92 Dodge Stealth R/T TT (Parts Car, Dog Chew Toy)

87 Dodge Ram 50 4x4 ("Just" had a Blown Headgasket.  Lies)

13 VW Passat TDI* (Sonata Replacement)

04 BMW 325CI Convertible (Never Again..BMW Hot Garbage)

05 VW Beetle TDI 5 Speed (Leaky POS, Got Screwed)

87 Chrysler Conquest TSi (Silver, Rusty Parts Car For The Ram 50)

89 Chrysler Conquest TSi ( Wanted a Conquest Project. Got This Rusty POS)

88 Chrysler Conquest TSi (Maroon Project Car)*  

89 Chrysler Conquest TSi (Blurple Parts Car)

The ones in bold and asterisked are all former Daily Drivers, Flip Cars, Failed Flips or Parts Cars.


Oh, and I also got a dog.  Or rather, the dog got me.  She's a amazing dog and I'm glad she found me and my GF.


So yeah, a lot of things going on since 2018.


"What About COVID?"

Oh yeah.  I got screwed by that too.

Just like a lot of people all over the world.  Got laid off for a few months, got called back and started working again.  Worried about money the whole time, especially after buying my first house.  Business hasn't returned to Pre-"Pandemic" levels, and it's still a source of worry.  Decisions were made by the powers that be and I'm not sure if they were the right ones or not.  Moving on now...

"New Lineup, Then?"

Yeah..  Sold my 93 Talon TSi/AWD (Trogdor) off because I just wanted to concentrate on the Stealth.

Of course I had bought a few interesting shitboxes to play with the (Colt/Summit Wagons), the Mighty Max and a 4x4 Ram 50 that "just needs a new head". 




Bought a rebuilt head for the Ram 50, and discovered it had no compression and needed a new bottom end.  Figures.

My buddy in Houston had a complete 87 Conquest that he was selling as a parts car.  Went down, picked it up and after pulling the motor out of the Conquest for the Ram 50, I decided I really wanted a good StarQuest as a project car.

So this led to me falling down the Starion/Conquest "Rabbit Hole" big time.  Bought a 89 running and driving Conquest from a buddy in Texas that turned out to be a giant, rolling Tetanus Shot.





Further inspection revealed it was far too rusty to save, so I started parting it out to recoup some money after my buddy refunded me some money for the car.

Asked around and another buddy let me know about one his boss had been holding onto for the last 10 years or so behind his garage.

It had been stored on a concrete pad the whole time and was supposed to be a rust free Texas car.  

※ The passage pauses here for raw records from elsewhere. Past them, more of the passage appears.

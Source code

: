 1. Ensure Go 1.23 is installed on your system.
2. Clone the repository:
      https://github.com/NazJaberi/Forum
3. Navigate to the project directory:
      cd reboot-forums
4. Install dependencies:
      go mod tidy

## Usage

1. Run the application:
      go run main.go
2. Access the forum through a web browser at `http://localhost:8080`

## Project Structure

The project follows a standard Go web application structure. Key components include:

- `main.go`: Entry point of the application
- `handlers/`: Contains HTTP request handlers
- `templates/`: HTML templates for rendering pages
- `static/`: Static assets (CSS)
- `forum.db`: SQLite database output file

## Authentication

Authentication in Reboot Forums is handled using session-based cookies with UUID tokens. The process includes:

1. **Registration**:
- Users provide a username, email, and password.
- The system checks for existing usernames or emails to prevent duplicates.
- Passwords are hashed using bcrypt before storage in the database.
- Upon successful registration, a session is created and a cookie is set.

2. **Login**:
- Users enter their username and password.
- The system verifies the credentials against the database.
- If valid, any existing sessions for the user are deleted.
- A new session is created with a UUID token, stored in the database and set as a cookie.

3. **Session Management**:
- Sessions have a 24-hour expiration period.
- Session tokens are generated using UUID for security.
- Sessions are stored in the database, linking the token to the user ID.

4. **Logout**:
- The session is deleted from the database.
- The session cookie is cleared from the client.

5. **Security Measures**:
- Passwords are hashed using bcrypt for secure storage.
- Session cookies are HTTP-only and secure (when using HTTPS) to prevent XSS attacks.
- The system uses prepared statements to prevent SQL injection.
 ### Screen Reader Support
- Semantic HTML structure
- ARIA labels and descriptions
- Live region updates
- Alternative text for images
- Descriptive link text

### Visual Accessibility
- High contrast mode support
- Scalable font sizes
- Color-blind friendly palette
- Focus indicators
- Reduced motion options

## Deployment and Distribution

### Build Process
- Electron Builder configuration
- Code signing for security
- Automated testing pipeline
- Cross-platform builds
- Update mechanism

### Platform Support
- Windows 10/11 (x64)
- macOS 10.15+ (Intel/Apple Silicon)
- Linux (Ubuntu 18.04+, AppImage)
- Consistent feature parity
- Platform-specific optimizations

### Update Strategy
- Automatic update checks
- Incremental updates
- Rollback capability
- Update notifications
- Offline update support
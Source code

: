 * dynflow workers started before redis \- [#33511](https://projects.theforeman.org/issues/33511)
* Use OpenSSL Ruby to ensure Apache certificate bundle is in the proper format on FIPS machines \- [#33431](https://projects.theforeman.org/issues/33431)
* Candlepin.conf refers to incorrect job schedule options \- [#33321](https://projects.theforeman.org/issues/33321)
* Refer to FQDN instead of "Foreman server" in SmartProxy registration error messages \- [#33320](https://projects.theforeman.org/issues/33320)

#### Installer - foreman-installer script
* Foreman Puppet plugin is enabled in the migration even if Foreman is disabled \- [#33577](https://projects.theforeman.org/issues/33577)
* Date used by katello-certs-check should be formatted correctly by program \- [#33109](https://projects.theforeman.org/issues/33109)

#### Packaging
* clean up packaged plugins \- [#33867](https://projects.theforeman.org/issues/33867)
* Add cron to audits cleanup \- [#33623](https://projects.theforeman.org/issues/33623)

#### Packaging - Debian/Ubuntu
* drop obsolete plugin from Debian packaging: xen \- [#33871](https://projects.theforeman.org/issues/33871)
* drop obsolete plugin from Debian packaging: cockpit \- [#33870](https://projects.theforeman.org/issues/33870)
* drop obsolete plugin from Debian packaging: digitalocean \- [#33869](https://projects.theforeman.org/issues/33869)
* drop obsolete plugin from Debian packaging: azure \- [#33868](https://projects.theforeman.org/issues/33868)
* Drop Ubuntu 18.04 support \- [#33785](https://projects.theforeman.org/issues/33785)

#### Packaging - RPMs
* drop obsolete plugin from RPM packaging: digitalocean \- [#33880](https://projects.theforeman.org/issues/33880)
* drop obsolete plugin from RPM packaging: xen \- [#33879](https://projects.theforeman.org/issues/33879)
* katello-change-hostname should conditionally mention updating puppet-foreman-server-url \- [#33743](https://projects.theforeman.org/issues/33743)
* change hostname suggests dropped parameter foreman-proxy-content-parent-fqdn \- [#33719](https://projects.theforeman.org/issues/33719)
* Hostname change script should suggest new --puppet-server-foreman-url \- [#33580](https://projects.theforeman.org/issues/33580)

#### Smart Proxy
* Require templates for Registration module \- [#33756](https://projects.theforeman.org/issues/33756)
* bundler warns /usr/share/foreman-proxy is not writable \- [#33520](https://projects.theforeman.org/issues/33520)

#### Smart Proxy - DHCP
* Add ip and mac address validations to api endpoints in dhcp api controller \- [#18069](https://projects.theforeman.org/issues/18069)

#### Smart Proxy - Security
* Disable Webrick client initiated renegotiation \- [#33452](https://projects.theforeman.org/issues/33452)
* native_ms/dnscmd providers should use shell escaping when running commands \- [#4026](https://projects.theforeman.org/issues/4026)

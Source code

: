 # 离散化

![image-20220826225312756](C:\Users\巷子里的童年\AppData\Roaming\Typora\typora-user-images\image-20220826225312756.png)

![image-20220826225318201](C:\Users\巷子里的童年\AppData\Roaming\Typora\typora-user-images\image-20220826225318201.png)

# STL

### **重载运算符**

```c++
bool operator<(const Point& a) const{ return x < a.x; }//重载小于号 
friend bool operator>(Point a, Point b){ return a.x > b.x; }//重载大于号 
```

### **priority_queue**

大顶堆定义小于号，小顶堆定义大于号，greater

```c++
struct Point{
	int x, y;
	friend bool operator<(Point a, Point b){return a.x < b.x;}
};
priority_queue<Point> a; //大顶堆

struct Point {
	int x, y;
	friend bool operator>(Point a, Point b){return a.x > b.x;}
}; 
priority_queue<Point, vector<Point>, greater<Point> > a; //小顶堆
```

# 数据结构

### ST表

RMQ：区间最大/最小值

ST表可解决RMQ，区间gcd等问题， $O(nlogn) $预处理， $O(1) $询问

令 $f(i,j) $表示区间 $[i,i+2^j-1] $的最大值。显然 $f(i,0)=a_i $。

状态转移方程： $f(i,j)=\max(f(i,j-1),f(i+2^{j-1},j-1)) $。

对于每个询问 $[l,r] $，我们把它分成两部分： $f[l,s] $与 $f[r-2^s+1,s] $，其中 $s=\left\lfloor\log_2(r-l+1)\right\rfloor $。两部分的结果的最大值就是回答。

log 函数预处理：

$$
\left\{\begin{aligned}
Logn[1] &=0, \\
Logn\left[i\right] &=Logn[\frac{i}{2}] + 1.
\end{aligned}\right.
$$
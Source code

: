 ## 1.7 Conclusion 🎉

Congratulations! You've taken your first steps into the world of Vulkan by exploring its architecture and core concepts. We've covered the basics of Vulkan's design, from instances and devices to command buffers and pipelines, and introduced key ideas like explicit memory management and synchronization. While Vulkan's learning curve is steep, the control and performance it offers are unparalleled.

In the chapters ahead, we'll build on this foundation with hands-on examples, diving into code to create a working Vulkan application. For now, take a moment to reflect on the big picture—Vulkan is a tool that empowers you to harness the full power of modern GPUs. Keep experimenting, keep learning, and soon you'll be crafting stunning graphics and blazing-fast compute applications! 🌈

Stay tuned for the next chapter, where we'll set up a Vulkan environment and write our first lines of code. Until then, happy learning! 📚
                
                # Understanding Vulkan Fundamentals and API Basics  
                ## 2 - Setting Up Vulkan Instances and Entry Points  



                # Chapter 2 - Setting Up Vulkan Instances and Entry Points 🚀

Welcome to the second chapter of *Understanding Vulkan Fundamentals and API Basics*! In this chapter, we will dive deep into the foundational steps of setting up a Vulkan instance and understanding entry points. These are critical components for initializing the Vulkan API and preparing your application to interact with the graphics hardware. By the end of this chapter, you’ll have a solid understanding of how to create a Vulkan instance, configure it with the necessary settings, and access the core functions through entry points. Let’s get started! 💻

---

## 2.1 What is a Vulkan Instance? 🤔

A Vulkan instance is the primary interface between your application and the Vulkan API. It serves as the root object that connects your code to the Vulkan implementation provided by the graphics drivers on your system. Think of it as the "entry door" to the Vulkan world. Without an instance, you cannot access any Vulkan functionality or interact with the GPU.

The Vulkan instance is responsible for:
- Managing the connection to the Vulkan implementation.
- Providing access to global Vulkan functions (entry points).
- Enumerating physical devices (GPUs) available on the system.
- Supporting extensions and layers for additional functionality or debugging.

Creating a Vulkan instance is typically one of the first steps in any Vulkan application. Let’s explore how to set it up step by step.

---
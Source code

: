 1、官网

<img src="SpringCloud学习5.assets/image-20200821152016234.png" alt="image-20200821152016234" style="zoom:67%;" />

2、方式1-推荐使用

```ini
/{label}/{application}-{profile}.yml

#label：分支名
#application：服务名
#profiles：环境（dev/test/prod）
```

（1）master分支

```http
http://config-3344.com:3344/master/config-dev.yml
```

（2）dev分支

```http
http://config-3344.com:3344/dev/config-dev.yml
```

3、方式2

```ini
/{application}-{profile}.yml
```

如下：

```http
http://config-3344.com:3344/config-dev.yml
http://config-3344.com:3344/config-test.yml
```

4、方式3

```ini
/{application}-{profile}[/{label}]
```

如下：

Sure.  Just like the Gold one rotting in my backyard now.

88 Chrysler Conquest TSi 5 Speed in Durban Maroon.   Durban Maroon was a one year only color available only on the Chrysler Conquest in the U.S. Market.  So, kind of a rare car. 

It actually wound up being a fairly decent car that had just been sitting for awhile. "Ran When Parked".

 Interior was kind of blasted from the sun, but no big deal.  The gold car had a decent interior to swap into the one.





Picked it up, brought it home and proceeded to spend the next few months cleaning it up, sorting it out and finally getting it started for the first time in over 10 years.  Interior was swapped out for a black dash and other parts cars and it now runs and drives.

So that's where it's at now.   It runs and drives and now, I'm just trying to get it to look better.

Between this and the Stealth, I think I've got plenty to work on and document in this blog.

Infor mation on the Starion/Conquest cars is very hard to find and a lot of past information resources have either been lost or deleted.

I plan to restore this car as best as I can and will probably wind up swapping a 4G6X motor into it, as the G54B just doesn't have the aftermarket support that the 4G6X series does.

So, hopefully this means there will be more posts and information on this and future cars.

Alpha, Mike, Foxtrot.....












Monday, November 12, 2018

Let There Be Light

"Maybe If I Tape A Couple Of Flashlights To The Hood..."

To be quite honest, the headlights on the Stealth kind of suck.

Language, Spock!


Like may cars from the early 90's, the Stealth has "Pop Up" Headlights, which while cool in a Retro sort of way, means that it uses "Sealed Beam Headlights".

Sealed Beam Headlights consist of a  single or dual lighting element and a parabolic aluminized reflector in a integrated glass housing.  For over 40 years these assemblies were mandatory for any vehicle sold in the United States.  They worked, but the light output was pretty terrible.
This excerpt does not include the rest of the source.